Recently, there's been a lot of hand wringing over a supposed lack of scientific progress. Some people look at past decades and see a parade of scientific advances like the transistor (1947), the integrated circuit (1958), the microprocessor (1971), the personal computer (1977), the World Wide Web (1991). Since then, what? Google? Facebook? TikTok? If anything, judging by those three, science seems to be, if anything, regressing.

So here's the good news. On two fronts, science is on the precipice of delivering the greatest advances in history. No shit.

One is obvious. It's fusion energy. Early in my lifetime, we were all promised that nuclear power would generate so much power that it would be, literally, "too cheap to meter." Unfortunately, power generation using nuclear fission never lived up to its promise. Fusion power is something else again. Maybe it won't be too cheap to meter, but it will be abundant and clean. It will allow us to quit building coal- and gas-fired power plants. This clean energy source will be so abundant that it will make desalination of sea water economically feasible, thus solving the fast growing problem of water shortages around the world. Very recently, scientists (finally) created more energy from a fusion reaction than it took to create it. That scientific breakthrough is a sign that we're closer to an economic breakthrough as well. That's when the public will benefit and recognize the scientific progress that makes it all possible.

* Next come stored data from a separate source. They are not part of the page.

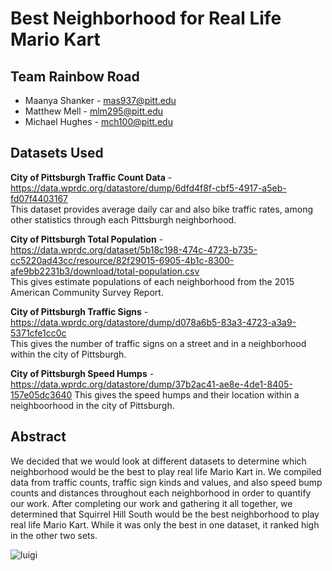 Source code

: # Best Neighborhood for Real Life Mario Kart

## Team Rainbow Road
- Maanya Shanker - mas937@pitt.edu
- Matthew Mell - mlm295@pitt.edu
- Michael Hughes - mch100@pitt.edu

## Datasets Used
**City of Pittsburgh Traffic Count Data** - https://data.wprdc.org/datastore/dump/6dfd4f8f-cbf5-4917-a5eb-fd07f4403167  
This dataset provides average daily car and also bike traffic rates, among other statistics through each Pittsburgh neighborhood.  

**City of Pittsburgh Total Population** - https://data.wprdc.org/dataset/5b18c198-474c-4723-b735-cc5220ad43cc/resource/82f29015-6905-4b1c-8300-afe9bb2231b3/download/total-population.csv  
This gives estimate populations of each neighborhood from the 2015 American Community Survey Report.  

**City of Pittsburgh Traffic Signs** - https://data.wprdc.org/datastore/dump/d078a6b5-83a3-4723-a3a9-5371cfe1cc0c  
This gives the number of traffic signs on a street and in a neighborhood within the city of Pittsburgh.

**City of Pittsburgh Speed Humps** - https://data.wprdc.org/datastore/dump/37b2ac41-ae8e-4de1-8405-157e05dc3640 
This gives the speed humps and their location within a neighboorhood in the city of Pittsburgh.


## Abstract
We decided that we would look at different datasets to determine which neighborhood would be the best to play real life Mario Kart in. We compiled data from traffic counts, traffic sign kinds and values, and also speed bump counts and distances throughout each neighborhood in order to quantify our work. After completing our work and gathering it all together, we determined that Squirrel Hill South would be the best neighborhood to play real life Mario Kart. While it was only the best in one dataset, it ranked high in the other two sets.

![luigi](https://media.giphy.com/media/xUOxeSmFd00VhzqHQY/giphy.gif)
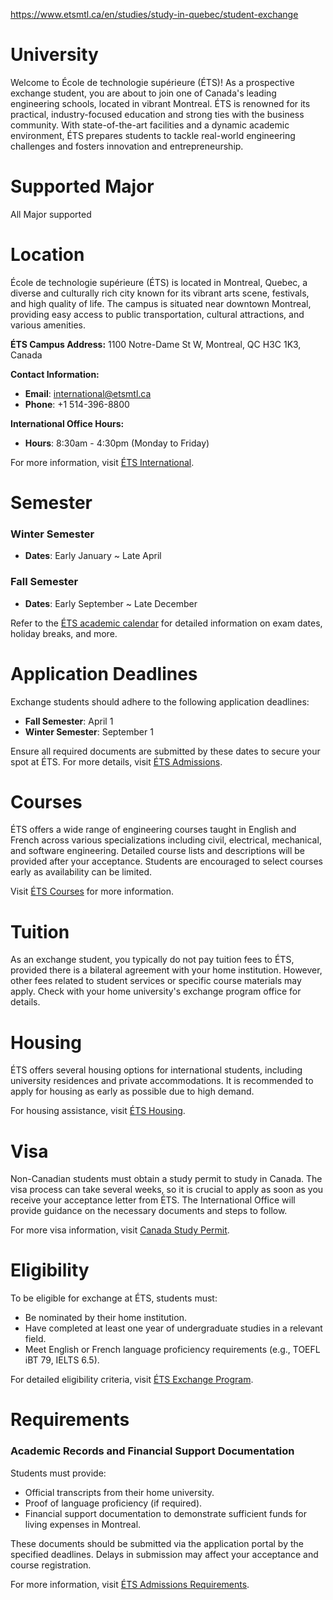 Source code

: https://www.etsmtl.ca/en/studies/study-in-quebec/student-exchange

# University

Welcome to École de technologie supérieure (ÉTS)! As a prospective exchange student, you are about to join one of Canada's leading engineering schools, located in vibrant Montreal. ÉTS is renowned for its practical, industry-focused education and strong ties with the business community. With state-of-the-art facilities and a dynamic academic environment, ÉTS prepares students to tackle real-world engineering challenges and fosters innovation and entrepreneurship.

# Supported Major

All Major supported

# Location

École de technologie supérieure (ÉTS) is located in Montreal, Quebec, a diverse and culturally rich city known for its vibrant arts scene, festivals, and high quality of life. The campus is situated near downtown Montreal, providing easy access to public transportation, cultural attractions, and various amenities.

**ÉTS Campus Address:**
1100 Notre-Dame St W, Montreal, QC H3C 1K3, Canada

**Contact Information:**
- **Email**: international@etsmtl.ca
- **Phone**: +1 514-396-8800

**International Office Hours:**
- **Hours**: 8:30am - 4:30pm (Monday to Friday)

For more information, visit [ÉTS International](https://www.etsmtl.ca/en/international).

# Semester

### Winter Semester

- **Dates**: Early January ~ Late April

### Fall Semester

- **Dates**: Early September ~ Late December

Refer to the [ÉTS academic calendar](https://www.etsmtl.ca/en/Studies/Academic-Calendar) for detailed information on exam dates, holiday breaks, and more.

# Application Deadlines

Exchange students should adhere to the following application deadlines:

- **Fall Semester**: April 1
- **Winter Semester**: September 1

Ensure all required documents are submitted by these dates to secure your spot at ÉTS. For more details, visit [ÉTS Admissions](https://www.etsmtl.ca/en/Studies/Admission/Admission-requirements).

# Courses

ÉTS offers a wide range of engineering courses taught in English and French across various specializations including civil, electrical, mechanical, and software engineering. Detailed course lists and descriptions will be provided after your acceptance. Students are encouraged to select courses early as availability can be limited.

Visit [ÉTS Courses](https://www.etsmtl.ca/en/Studies/Courses) for more information.

# Tuition

As an exchange student, you typically do not pay tuition fees to ÉTS, provided there is a bilateral agreement with your home institution. However, other fees related to student services or specific course materials may apply. Check with your home university's exchange program office for details.

# Housing

ÉTS offers several housing options for international students, including university residences and private accommodations. It is recommended to apply for housing as early as possible due to high demand.

For housing assistance, visit [ÉTS Housing](https://www.etsmtl.ca/en/Campus-Life/Housing).

# Visa

Non-Canadian students must obtain a study permit to study in Canada. The visa process can take several weeks, so it is crucial to apply as soon as you receive your acceptance letter from ÉTS. The International Office will provide guidance on the necessary documents and steps to follow.

For more visa information, visit [Canada Study Permit](https://www.canada.ca/en/immigration-refugees-citizenship/services/study-canada/study-permit.html).

# Eligibility

To be eligible for exchange at ÉTS, students must:

- Be nominated by their home institution.
- Have completed at least one year of undergraduate studies in a relevant field.
- Meet English or French language proficiency requirements (e.g., TOEFL iBT 79, IELTS 6.5).

For detailed eligibility criteria, visit [ÉTS Exchange Program](https://www.etsmtl.ca/en/Studies/Student-exchange).

# Requirements

### Academic Records and Financial Support Documentation

Students must provide:

- Official transcripts from their home university.
- Proof of language proficiency (if required).
- Financial support documentation to demonstrate sufficient funds for living expenses in Montreal.

These documents should be submitted via the application portal by the specified deadlines. Delays in submission may affect your acceptance and course registration.

For more information, visit [ÉTS Admissions Requirements](https://www.etsmtl.ca/en/Studies/Admission/Admission-requirements).
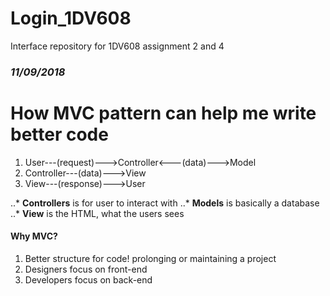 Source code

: # Login_1DV608
Interface repository for 1DV608 assignment 2 and 4


### _11/09/2018_

# How MVC pattern can help me write better code

1. User---(request)--->Controller<---(data)--->Model
2. Controller---(data)--->View
3. View---(response)--->User

..* **Controllers** is for user to interact with
..* **Models** is basically a database
..* **View** is the HTML, what the users sees

#### Why MVC?
1. Better structure for code! prolonging or maintaining a project 
2. Designers focus on front-end
3. Developers focus on back-end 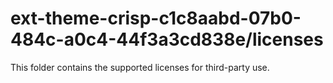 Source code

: # ext-theme-crisp-c1c8aabd-07b0-484c-a0c4-44f3a3cd838e/licenses

This folder contains the supported licenses for third-party use.
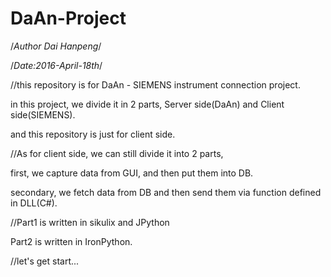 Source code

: # DaAn-Project

/*Author Dai Hanpeng*/

/*Date:2016-April-18th*/


//this repository is for DaAn - SIEMENS instrument connection project.

in this project, we divide it in 2 parts, Server side(DaAn) and Client side(SIEMENS).

and this repository is just for client side.


//As for client side, we can still divide it into 2 parts,

first, we capture data from GUI, and then put them into DB.

secondary, we fetch data from DB and then send them via function defined in DLL(C#).


//Part1 is written in sikulix and JPython

Part2 is written in IronPython.


//let's get start...
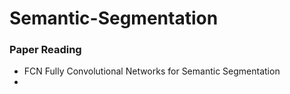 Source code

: # Semantic-Segmentation

### Paper Reading
 - FCN Fully Convolutional Networks for Semantic Segmentation
 - 
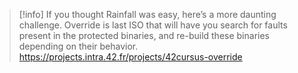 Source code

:
> [!info] 
> If you thought Rainfall was easy, here’s a more daunting challenge. Override is last ISO that will have you search for faults present in the protected binaries, and re-build these binaries depending on their behavior.
> https://projects.intra.42.fr/projects/42cursus-override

The other scientific advance has been as long in coming as fusion power, but the public is even less aware of it, either what it even is or how it can benefit us. That's quantum computing. In The New Yorker, Stephen Witt predicts, "Such a device could help address climate change and food scarcity, or break the Internet. Will the U.S. or China get there first?" He describes the efforts to develop a quantum computer as an international race like the Space Race of the 1960s. The players in the race are companies like Google and Amazon and governments like the US and Chinese national security agencies. Jeremy O'Brien, the C.E.O. of a startup in the field, is quoted as saying, "The impact of quantum computing is going to be more profound than any technology to date."

So don't listen to the Cassandras whining that scientific breakthroughs are a thing of the past. We ain't seen nothin' yet.

1 comment:

  1. I talked of "advances" and "progress" and "benefits". A reader warns that any advances (scientific or technological) bring with them new problems. Certainly nuclear physics is exhibit A in that regard. And warnings about what dangers will accompany further advances in computing (quantum or otherwise) are also being talked about. My point is that science/engineering/technology is not slowing down. Maybe I should have added a paragraph warning that if society thinks progress is slowing down, society risks not being prepared for the problems that will come along with those advances. But that extra paragraph would have been a buzz kill. I was feeling hopeful when I wrote today.